With this theory under our belt we can identify two more characteristics of horizontal gene transfer that should be absent when neo-Darwinian evolution is responsible for new species. The first of these is a strong correlation between the appearance of new species, especially radically new species with the incidence of mass extinctions. Since it is the actual mass extinction that initiates the new species creation new and novel species will appear in the fossil record almost immediately following the extinction whereas for neo-Darwinism the only increase in the rate of species formation arises from the emptying out of ecological niches which will then be refilled at the same rate as the original colonisation of the niche and by a similar species to the original colonist of the niche. The neo-Darwinan effect is masked in this case but the plots of numbers of species against time do show a very rapid recovery in numbers following mass extinctions suggesting a high proportion of new species arising through horizontal gene transfer
The second characteristic derives from the basic "shape" of the evolutionary process. What is possible in the way of life forms is dictated by the laws of physics, chemistry and information.
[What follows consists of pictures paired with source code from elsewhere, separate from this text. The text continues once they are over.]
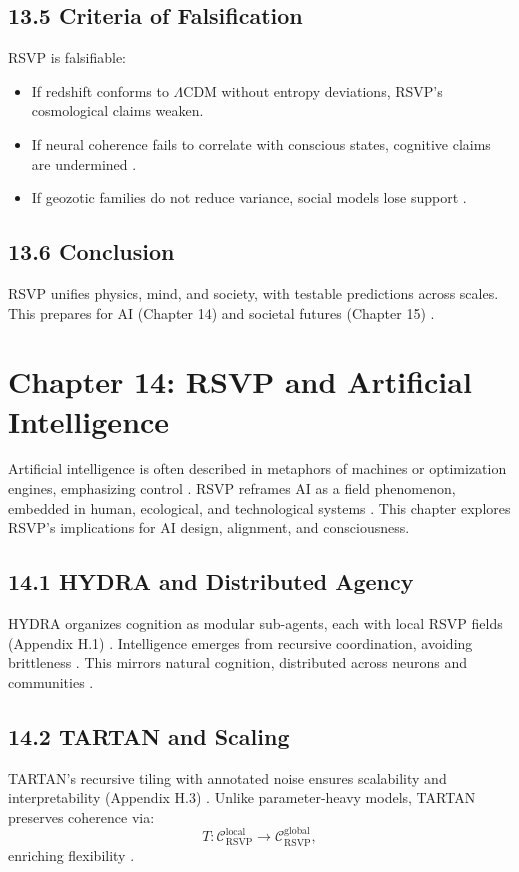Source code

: \documentclass[12pt]{article}
\begin{document}
\subsection*{13.5 Criteria of Falsification}
RSVP is falsifiable:
\begin{itemize}
    \item If redshift conforms to \(\Lambda\)CDM without entropy deviations, RSVP's cosmological claims weaken.
    \item If neural coherence fails to correlate with conscious states, cognitive claims are undermined \citep{tononi2004}.
    \item If geozotic families do not reduce variance, social models lose support \citep{hanson2003}.
\end{itemize}
\subsection*{13.6 Conclusion}
RSVP unifies physics, mind, and society, with testable predictions across scales. This prepares for AI (Chapter 14) and societal futures (Chapter 15) \citep{whitehead1978}.
\section*{Chapter 14: RSVP and Artificial Intelligence}
Artificial intelligence is often described in metaphors of machines or optimization engines, emphasizing control \citep{friston2010}. RSVP reframes AI as a field phenomenon, embedded in human, ecological, and technological systems \citep{whitehead1978}. This chapter explores RSVP's implications for AI design, alignment, and consciousness.
\subsection*{14.1 HYDRA and Distributed Agency}
HYDRA organizes cognition as modular sub-agents, each with local RSVP fields (Appendix H.1) \citep{bird1988}. Intelligence emerges from recursive coordination, avoiding brittleness \citep{pearl2009}. This mirrors natural cognition, distributed across neurons and communities \citep{hohwy2013}.
\subsection*{14.2 TARTAN and Scaling}
TARTAN's recursive tiling with annotated noise ensures scalability and interpretability (Appendix H.3) \citep{milewski2018}. Unlike parameter-heavy models, TARTAN preserves coherence via:
\[
T: \mathcal{C}_{\text{RSVP}}^{\text{local}} \to \mathcal{C}_{\text{RSVP}}^{\text{global}},
\]
enriching flexibility \citep{lawvere2009}.
\end{document}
Evolution is a process of exploring the possibilities. With neo-Darwinism the current population of species has an envelope of variants which inexorably moves slowly out over the range of possible life forms. With horizontal gene transfer the process divides into two quite distinct phases, the static where there is no advantage in evolving and very little, if any, significant changes occur and "explosions" where there is an advantage to evolving and a species mutates rapidly creating a shell of new life forms all radiating away from the population that has encountered the "abandon ship" scenario. The two mechanisms differ considerably in the pattern of appearance of species when a new zone of possible life, such as land or flight is encountered. In neo-Darwinism the first land animal, for example must derive from a population of "almost land animals" as only small changes can occur. New species of land animals will drift slowly in, predominantly from the "almost land animals" until such time as the population of land animals reaches large numbers and can exhibit sufficient variation in its own right. In horizontal gene transfer the first land animal will arise as a result of a substantial random jump from a previous species and the "almost land animals" will not exist. The exigencies of the new environment will result in very rapid radiation out from the initial species until stable forms are found. Thus the ratio of neo-Darwinism to horizontal gene transfer can be estimated from the extent to which new classes of organisms appear as a slowly increasing number deriving from a similar precursor (neo-Darwinism) or as a significant number of species appearing almost simultaneously without any obvious precursor (horizontal gene transfer). The latter form would appear to be the dominant form.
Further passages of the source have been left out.